Matz passed the test because he did not have much early and was nervous, but he battled for six innings and gutted it out. It also has to be emphasized that this was just his fifth major-league start.
Syndergaard was very good at times, but two big mistakes take his grade down a notch or two. For the game, Syndergaard went six innings, allowing five runs on seven hits, with eight strikeouts and just two walks.
In the first inning, he gave up singles to Jacoby Ellsbury and Brett Gardner, and then gave up a three-run homer to Carlos Beltran.
Syndergaard then settled down and retired the next twelve batters, until Dustin Ackley triped in the fifth. He then showed tremendous poise, as he struck out Didi Gregorious, then the same to pitcher Michael Pineda, and got Ellsbury to hit a weak grounder to second base to end the inning.
In the sixth inning, he gave up a single to Beltran and then made his second big mistake, as Brian McCann got a two-run homer to make it 5-0 Yankees.
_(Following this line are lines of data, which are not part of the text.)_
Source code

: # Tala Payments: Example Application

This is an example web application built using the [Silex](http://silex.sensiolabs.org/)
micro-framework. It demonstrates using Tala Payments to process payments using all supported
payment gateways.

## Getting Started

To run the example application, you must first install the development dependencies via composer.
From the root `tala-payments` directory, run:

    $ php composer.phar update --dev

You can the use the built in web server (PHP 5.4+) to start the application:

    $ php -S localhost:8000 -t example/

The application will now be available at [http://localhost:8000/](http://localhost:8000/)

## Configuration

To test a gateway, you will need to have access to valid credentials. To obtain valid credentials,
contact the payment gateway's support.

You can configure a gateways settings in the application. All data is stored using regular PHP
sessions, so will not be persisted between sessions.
Mets Manager Terry Collins said of these starts being auditions for the playoffs, “I do not because, if we’re in the postseason, and I’m sitting here, Noah Syndergaard would be starting one of the first two games. He had, like I said, the first inning, he gave up bloop single, bloop single, and a three-run home run, and then zeroes for quite a while. I don’t consider that struggling, that’s just me. If he gave up three in the first, two in the second, one in the third, that’s struggling. I didn’t see that. I saw a guy who threw the ball very well against an outstanding lineup, especially against right-handed pitching, an outstanding lineup. A-Rod’s not even in there, but they’ve got a very good lineup, so you have to make pitches. If you make a mistake, they’ve got enough power. Brian McCann’s had a heck of a year, 25 homers, you gotta make pitches. It’s human nature to miss, especially when you’re young and you throw 98 miles-an-hour, you’re gonna get hit. I thought he pitched pretty good.”
On how many home runs Syndergaard has given up this season, Collins said he wasn’t concerned and said, “It happens to a lot of pitchers. He’s a power guy and, once in a while, you’re gonna make mistakes. We have him continue to work on the command of his stuff, make sure the two-seamer stays down in the zone. If he wants it up, it has to be out of the strike zone, especially when you’re ahead in the count 1-2 like he was with Carlos (Beltran). You can’t miss in the middle of the plate, for sure, but I’m not concerned about Noah Syndergaard. I thought he threw the ball today very, very well.” What do they say, take two swings to break a game open.”
Harvey is a little different since he pitched a couple years ago and is a veteran compared to Syndergaard and Matz. Harvey has proven himself, so the pressure on him is not as great going into Sunday night. The looking thing over Harvey, of course, is the innings limit.
Collins said of Harvey, “First of all, there’s no pitch count with Matt. I don’t know why that’s coming up, there’s no pitch count. We just have to limit his workload. That’ll be my decision when I think he should come out. Obviously, if he’s working very, very hard, it might be earlier. If not, it’ll be later. He’s not going to go deep into the game. We’ll just see how he does and how they react to him.”
On how he feels when Harvey starts, Collins said, “He’s Matt Harvey, I always feel good! When I come to the ballpark and he’s pitching, there’s a smile on my face and I always think…he gets up for these kinds of games. It’s a Sunday night game, national TV, big audience, big crowd, the Yankees, he loves to pitch against the Yankees, and I expect him to step up. Unfortunately, he’ll have some reins on him. I just want him to go out there and pitch as long as I let him pitch, and pitch well.”
These starts are excellent preparation for the playoffs because the attention and pressure is similar. They can learn from mistakes in these outings and correct things so they will know what to be ready for when the playoffs begin.